The booth of Boeing at the second China International Import Expo (CIIE) in Shanghai, on Nov 8, 2019. (Photo/Xinhua)
Boeing said it is correcting a manufacturing defect in some 737 MAX jets that could have knocked out both of the plane's engines in the event of a lightning strike.
In a notice published Wednesday in the Federal Register, the US Federal Aviation Administration (FAA) said some panels on the aircraft's engines, including a metallic layer that shields wiring, could be susceptible to "electromagnetic effects of lightning strikes" that "could potentially lead to dual engine power loss".
In building the plane, some mechanics polishing carbon composite engine pods mistakenly ground away some of the underlying metal foil that provides protection against lightning strikes, the FAA said.
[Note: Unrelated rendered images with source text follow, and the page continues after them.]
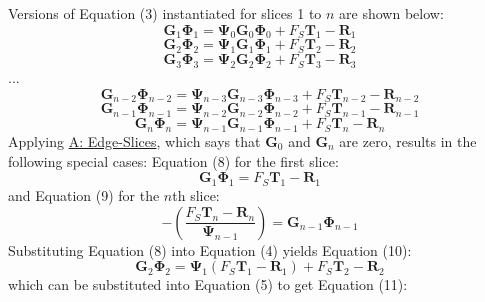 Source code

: \documentclass[12pt]{article}
\begin{document}
Versions of Equation (3) instantiated for slices 1 to $n$ are shown below:
\begin{displaymath}
{\mathbf{G}}_{1} {\mathbf{Φ}}_{1}={\mathbf{Ψ}}_{0} {\mathbf{G}}_{0} {\mathbf{Φ}}_{0}+{F_{S}} {\mathbf{T}}_{1}-{\mathbf{R}}_{1}
\end{displaymath}
\begin{displaymath}
{\mathbf{G}}_{2} {\mathbf{Φ}}_{2}={\mathbf{Ψ}}_{1} {\mathbf{G}}_{1} {\mathbf{Φ}}_{1}+{F_{S}} {\mathbf{T}}_{2}-{\mathbf{R}}_{2}
\end{displaymath}
\begin{displaymath}
{\mathbf{G}}_{3} {\mathbf{Φ}}_{3}={\mathbf{Ψ}}_{2} {\mathbf{G}}_{2} {\mathbf{Φ}}_{2}+{F_{S}} {\mathbf{T}}_{3}-{\mathbf{R}}_{3}
\end{displaymath}
...
\begin{displaymath}
{\mathbf{G}}_{n-2} {\mathbf{Φ}}_{n-2}={\mathbf{Ψ}}_{n-3} {\mathbf{G}}_{n-3} {\mathbf{Φ}}_{n-3}+{F_{S}} {\mathbf{T}}_{n-2}-{\mathbf{R}}_{n-2}
\end{displaymath}
\begin{displaymath}
{\mathbf{G}}_{n-1} {\mathbf{Φ}}_{n-1}={\mathbf{Ψ}}_{n-2} {\mathbf{G}}_{n-2} {\mathbf{Φ}}_{n-2}+{F_{S}} {\mathbf{T}}_{n-1}-{\mathbf{R}}_{n-1}
\end{displaymath}
\begin{displaymath}
{\mathbf{G}}_{n} {\mathbf{Φ}}_{n}={\mathbf{Ψ}}_{n-1} {\mathbf{G}}_{n-1} {\mathbf{Φ}}_{n-1}+{F_{S}} {\mathbf{T}}_{n}-{\mathbf{R}}_{n}
\end{displaymath}
Applying \hyperref[assumpES]{A: Edge-Slices}, which says that ${\mathbf{G}}_{0}$ and ${\mathbf{G}}_{n}$ are zero, results in the following special cases: Equation (8) for the first slice:
\begin{displaymath}
{\mathbf{G}}_{1} {\mathbf{Φ}}_{1}={F_{S}} {\mathbf{T}}_{1}-{\mathbf{R}}_{1}
\end{displaymath}
and Equation (9) for the $n$th slice:
\begin{displaymath}
-\left(\frac{{F_{S}} {\mathbf{T}}_{n}-{\mathbf{R}}_{n}}{{\mathbf{Ψ}}_{n-1}}\right)={\mathbf{G}}_{n-1} {\mathbf{Φ}}_{n-1}
\end{displaymath}
Substituting Equation (8) into Equation (4) yields Equation (10):
\begin{displaymath}
{\mathbf{G}}_{2} {\mathbf{Φ}}_{2}={\mathbf{Ψ}}_{1} \left({F_{S}} {\mathbf{T}}_{1}-{\mathbf{R}}_{1}\right)+{F_{S}} {\mathbf{T}}_{2}-{\mathbf{R}}_{2}
\end{displaymath}
which can be substituted into Equation (5) to get Equation (11):
\end{document}
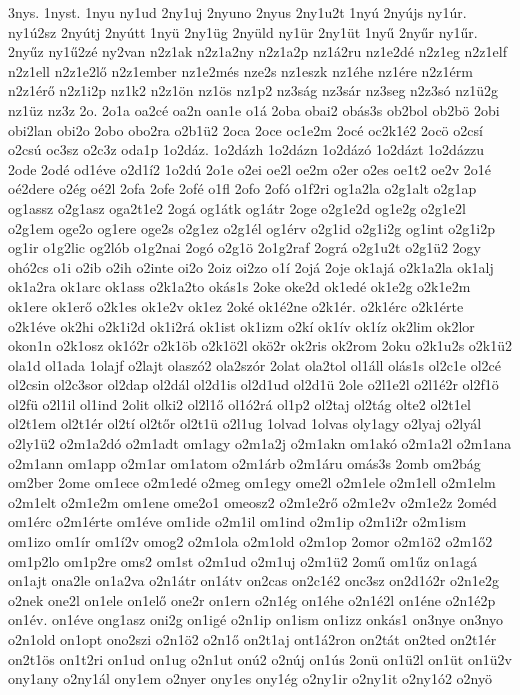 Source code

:{3nys.
1nyst.
1nyu
ny1ud
2ny1uj
2nyuno
2nyus
2ny1u2t
1nyú
2nyújs
ny1úr.
ny1ú2sz
2nyútj
2nyútt
1nyü
2ny1üg
2nyüld
ny1ür
2ny1üt
1nyű
2nyűr
ny1űr.
2nyűz
ny1ű2zé
ny2van
n2z1ak
n2z1a2ny
n2z1a2p
nz1á2ru
nz1e2dé
n2z1eg
n2z1elf
n2z1ell
n2z1e2lő
n2z1ember
nz1e2més
nze2s
nz1eszk
nz1éhe
nz1ére
n2z1érm
n2z1érő
n2z1i2p
nz1k2
n2z1ön
nz1ös
nz1p2
nz3ság
nz3sár
nz3seg
n2z3só
nz1ü2g
nz1üz
nz3z
2o.
2o1a
oa2cé
oa2n
oan1e
o1á
2oba
obai2
obás3s
ob2bol
ob2bö
2obi
obi2lan
obi2o
2obo
obo2ra
o2b1ü2
2oca
2oce
oc1e2m
2océ
oc2k1é2
2ocö
o2csí
o2csú
oc3sz
o2c3z
oda1p
1o2dáz.
1o2dázh
1o2dázn
1o2dázó
1o2dázt
1o2dázzu
2ode
2odé
od1éve
o2d1í2
1o2dú
2o1e
o2ei
oe2l
oe2m
o2er
o2es
oe1t2
oe2v
2o1é
oé2dere
o2ég
oé2l
2ofa
2ofe
2ofé
o1fl
2ofo
2ofó
o1f2ri
og1a2la
o2g1alt
o2g1ap
og1assz
o2g1asz
oga2t1e2
2ogá
og1átk
og1átr
2oge
o2g1e2d
og1e2g
o2g1e2l
o2g1em
oge2o
og1ere
oge2s
o2g1ez
o2g1él
og1érv
o2g1id
o2g1i2g
og1int
o2g1i2p
og1ir
o1g2lic
og2lób
o1g2nai
2ogó
o2g1ö
2o1g2raf
2ográ
o2g1u2t
o2g1ü2
2ogy
ohó2cs
o1i
o2ib
o2ih
o2inte
oi2o
2oiz
oi2zo
o1í
2ojá
2oje
ok1ajá
o2k1a2la
ok1alj
ok1a2ra
ok1arc
ok1ass
o2k1a2to
okás1s
2oke
oke2d
ok1edé
ok1e2g
o2k1e2m
ok1ere
ok1erő
o2k1es
ok1e2v
ok1ez
2oké
ok1é2ne
o2k1ér.
o2k1érc
o2k1érte
o2k1éve
ok2hi
o2k1i2d
ok1i2rá
ok1ist
ok1izm
o2kí
ok1ív
ok1íz
ok2lim
ok2lor
okon1n
o2k1osz
ok1ó2r
o2k1öb
o2k1ö2l
okö2r
ok2ris
ok2rom
2oku
o2k1u2s
o2k1ü2
ola1d
ol1ada
1olajf
o2lajt
olaszó2
ola2szór
2olat
ola2tol
ol1áll
olás1s
ol2c1e
ol2cé
ol2csin
ol2c3sor
ol2dap
ol2dál
ol2d1is
ol2d1ud
ol2d1ü
2ole
o2l1e2l
o2l1é2r
ol2f1ö
ol2fü
o2l1il
ol1ind
2olit
olki2
ol2l1ő
ol1ó2rá
ol1p2
ol2taj
ol2tág
olte2
ol2t1el
ol2t1em
ol2t1ér
ol2tí
ol2tőr
ol2t1ü
o2l1ug
1olvad
1olvas
oly1agy
o2lyaj
o2lyál
o2ly1ü2
o2m1a2dó
o2m1adt
om1agy
o2m1a2j
o2m1akn
om1akó
o2m1a2l
o2m1ana
o2m1ann
om1app
o2m1ar
om1atom
o2m1árb
o2m1áru
omás3s
2omb
om2bág
om2ber
2ome
om1ece
o2m1edé
o2meg
om1egy
ome2l
o2m1ele
o2m1ell
o2m1elm
o2m1elt
o2m1e2m
om1ene
ome2o1
omeosz2
o2m1e2rő
o2m1e2v
o2m1e2z
2oméd
om1érc
o2m1érte
om1éve
om1ide
o2m1il
om1ind
o2m1ip
o2m1i2r
o2m1ism
om1izo
om1ír
om1í2v
omog2
o2m1ola
o2m1old
o2m1op
2omor
o2m1ö2
o2m1ő2
om1p2lo
om1p2re
oms2
om1st
o2m1ud
o2m1uj
o2m1ü2
2omű
om1űz
on1agá
on1ajt
ona2le
on1a2va
o2n1átr
on1átv
on2cas
on2c1é2
onc3sz
on2d1ó2r
o2n1e2g
o2nek
one2l
on1ele
on1elő
one2r
on1ern
o2n1ég
on1éhe
o2n1é2l
on1éne
o2n1é2p
on1év.
on1éve
ong1asz
oni2g
on1igé
o2n1ip
on1ism
on1izz
onkás1
on3nye
on3nyo
o2n1old
on1opt
ono2szi
o2n1ö2
o2n1ő
on2t1aj
ont1á2ron
on2tát
on2ted
on2t1ér
on2t1ös
on1t2ri
on1ud
on1ug
o2n1ut
onú2
o2núj
on1ús
2onü
on1ü2l
on1üt
on1ü2v
ony1any
o2ny1ál
ony1em
o2nyer
ony1es
ony1ég
o2ny1ir
o2ny1it
o2ny1ó2
o2nyö
}
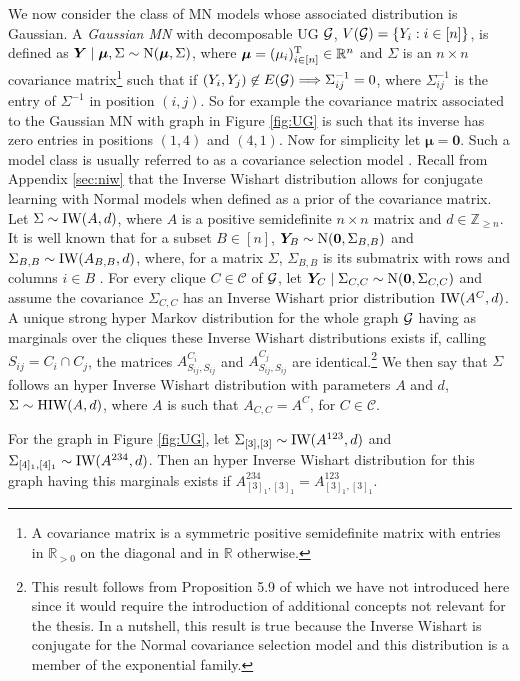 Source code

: We now consider the class of MN models whose associated distribution is Gaussian. A \emph{Gaussian MN} with decomposable UG $\mathcal{G}$, $V(\mathcal{G})=\{Y_i:i\in[n]\}$, is defined as $\bm{Y}\;|\;\bm{\mu},\Sigma\sim \textnormal{N}(\bm{\mu},\Sigma)$, where $\bm{\mu}=(\mu_i)^{\textnormal{T}}_{i\in[n]}\in\mathbb{R}^n$ and $\Sigma$ is an $n\times n$ covariance matrix\footnote{A covariance matrix is a symmetric positive semidefinite matrix with entries in $\mathbb{R}_{>0}$ on the diagonal and in $\mathbb{R}$ otherwise.} such that if $(Y_i,Y_j)\not\in E(\mathcal{G})\Longrightarrow \Sigma_{ij}^{-1}=0$, where $\Sigma_{ij}^{-1}$ is the entry of $\Sigma^{-1}$ in position $(i,j)$. So for example the covariance matrix associated to the Gaussian MN with graph in Figure \ref{fig:UG} is such that its inverse has zero entries in positions $(1,4)$ and $(4,1)$. Now for simplicity let $\bm{\mu}=\bm{0}$. Such a model class is usually referred to as a covariance selection model \citep{Wermuth1976}. Recall from Appendix \ref{sec:niw} that the Inverse Wishart distribution allows for conjugate learning with Normal models when defined as a prior of the covariance matrix. Let $\Sigma\sim \textnormal{IW}(A,d)$, where $A$ is a positive semidefinite $n\times n$ matrix and $d\in\mathbb{Z}_{\geq n}$. It is well known that for a subset $B\in[n]$, $\bm{Y}_{B}\sim \textnormal{N}(\bm{0},\Sigma_{B,B})$ and $\Sigma_{B,B}\sim \textnormal{IW}(A_{B,B},d)$, where, for a matrix $\Sigma$, $\Sigma_{B,B}$ is its submatrix with rows and columns $i\in B$ \citep[see e.g.][]{Dawid1993}. For every clique $C\in\mathcal{C}$ of $\mathcal{G}$, let $\bm{Y}_{C}\;|\;\Sigma_{C,C}\sim \textnormal{N}(\bm{0},\Sigma_{C,C})$ and assume the covariance  $\Sigma_{C,C}$ has an Inverse Wishart prior distribution $\textnormal{IW}(A^C,d)$. A unique strong hyper Markov distribution for the whole graph $\mathcal{G}$ having as marginals over the cliques these Inverse Wishart distributions exists if, calling $S_{ij}=C_i\cap C_j$, the matrices $A^{C_i}_{S_{ij},S_{ij}}$ and $A^{C_j}_{S_{ij},S_{ij}}$ are identical.\footnote{This result follows from Proposition 5.9 of \citet{Dawid1993} which we have not introduced here since it would require the introduction of additional concepts not relevant for the thesis. In a nutshell, this result is true because the Inverse Wishart is conjugate for the Normal covariance selection model and this distribution is a member of the exponential family.} We then say that $\Sigma$ follows an hyper Inverse Wishart distribution with parameters $A$ and $d$, $\Sigma\sim \textnormal{HIW}(A,d)$, where $A$ is such that $A_{C,C}=A^C$, for $C\in\mathcal{C}$.  

For the graph in Figure \ref{fig:UG}, let  $\Sigma_{[3],[3]}\sim \textnormal{IW}(A^{123},d)$ and $\Sigma_{[4]_1,[4]_1}\sim \textnormal{IW}(A^{234},d)$. Then an hyper Inverse Wishart distribution for this graph having this marginals exists if $A^{234}_{[3]_1,[3]_1}=A^{123}_{[3]_1,[3]_1}$.

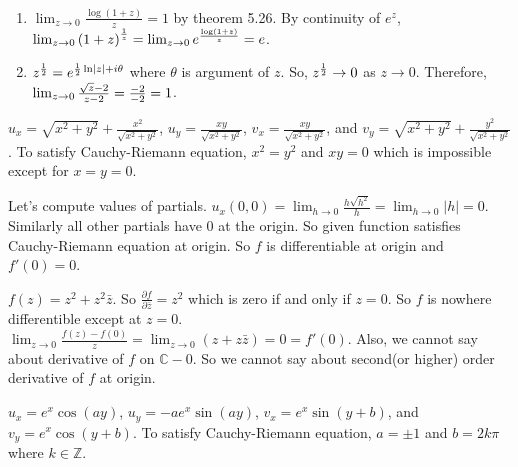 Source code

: \begin{problem}
	\hfill \\
	\begin{enumerate}
		\item $\lim_{z \rightarrow 0 } \frac{\log \left( 1 + z  \right) }{z} = 1$ by theorem 5.26. By continuity of $e^{z}$, $\lim_{z \rightarrow 0} \left( 1+z  \right) ^{1 \over z } = \lim_{z \rightarrow 0} e^{\log \left( 1+z  \right) \over z} = e$.
		\item $z^{1 \over 2 } = e^{ {1 \over 2 } \ln \lvert z \rvert + i \theta}$ where $\theta$ is argument of $z$.
			So, $z^{1\over 2} \rightarrow 0$ as $z \rightarrow 0$.
			Therefore, $\lim_{z\rightarrow 0} \frac{\sqrt{z} - 2}{z-2} = {-2 \over -2 } = 1$.
	\end{enumerate}
\end{problem}

\begin{problem}
	$u_x = \sqrt{x^2 + y^2 } +\frac{x^2}{\sqrt{x^2 + y^2}}$, $u_y = \frac{xy}{\sqrt{x^2 + y^2}}$, $v_x = \frac{xy}{\sqrt{x^2 + y^2}}$, and $v_y = \sqrt{x^2 + y^2} + \frac{y^2 }{ \sqrt{x^2 + y^2 }}$. To satisfy Cauchy-Riemann equation, $x^2 = y^2$ and $xy = 0$ which is impossible except for $x = y = 0$.
	
	Let's compute values of partials.
	$u_x\left( 0, 0 \right) = \lim_{h \rightarrow 0 } \frac{h\sqrt{h^{2}}}{h} = \lim_{h \rightarrow 0 } \lvert h \rvert = 0$. Similarly all other partials have $0$ at the origin. So given function satisfies Cauchy-Riemann equation at origin. So $f$ is differentiable at origin and $f'(0) = 0$.
\end{problem}

\begin{problem}
	$f(z) = z^{2} + z^{2} \bar{z}$. So $\frac{\partial f}{\partial \bar{z}} = z^{2}$ which is zero if and only if $z = 0$. So $f$ is nowhere differentible except at $z = 0$. $\lim_{z\rightarrow 0} \frac{f(z) - f(0)}{z} = \lim_{z \rightarrow 0} \left( z + z \bar{z} \right) = 0 = f'(0)$. 
	Also, we cannot say about derivative of $f$ on $\mathbb{C} - 0$. So we cannot say about second(or higher) order derivative of $f$ at origin.
\end{problem}

\begin{problem}
	$u_x = e^{x} \cos \left( ay \right) $, $u_y = -a e^{x} \sin \left( ay \right)$, $v_x = e^{x}\sin \left( y+b \right)$, and $v_y = e^{x} \cos \left( y+b \right)$. To satisfy Cauchy-Riemann equation, $a = \pm 1$ and $b = 2k\pi$ where $k\in \mathbb{Z}$.	
\end{problem}


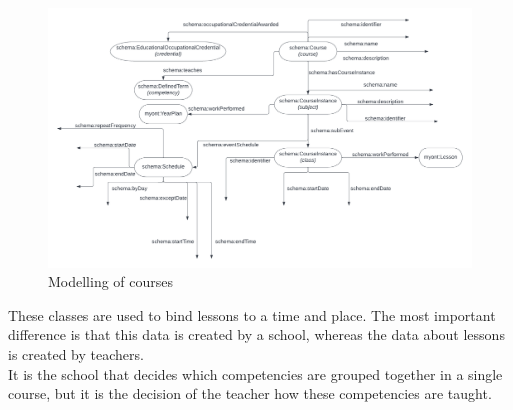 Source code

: \documentclass[a4paper]{report}
\begin{document}
    \begin{figure}[h]
        \caption{Modelling of courses}
        \label{fig:uml-courses}
        \includegraphics[scale=0.5]{uml-courses.png}
    \end{figure}
    \noindent These classes are used to bind lessons to a time and place. The most important difference is that this data is created by a school, whereas the data about lessons is created by teachers.\\
    It is the school that decides which competencies are grouped together in a single course, but it is the decision of the teacher how these competencies are taught.
\end{document}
Boeing said it immediately alerted airlines to the potential trouble when the problem was discovered.
The FAA said about 800 of the MAX jets must be inspected, and necessary repairs must be made before the planes will be cleared for flight.
Boeing estimated that 12 hours will be needed to fix any plane needing it. It said repairs won't delay the MAX's return to commercial service by the middle of the year if the FAA approves software updates to the plane's anti-stall device.
"We've not changed our estimate for return to service," Boeing said in a statement.
Boeing temporarily halted production of the 737 MAX in January after building about 400 planes that it couldn't deliver.
The 737 MAX, Boeing's top-selling plane, was grounded worldwide in March 2019 following two crashes that killed a total of 346 passengers and crew.